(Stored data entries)

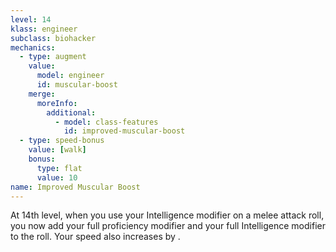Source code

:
 ```yaml
---
level: 14
klass: engineer
subclass: biohacker
mechanics:
  - type: augment
    value:
      model: engineer
      id: muscular-boost
    merge:
      moreInfo:
        additional:
          - model: class-features
            id: improved-muscular-boost
  - type: speed-bonus
    value: [walk]
    bonus:
      type: flat
      value: 10
name: Improved Muscular Boost
---
```

At 14th level, when you use your Intelligence modifier on a melee attack roll, you now add your full proficiency
modifier and your full Intelligence modifier to the roll. Your speed also increases by <me-distance length="10" />.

Task prompt
Reproduce every line above containing "speed".

Final answer
  - type: speed-bonus
modifier and your full Intelligence modifier to the roll. Your speed also increases by <me-distance length="10" />.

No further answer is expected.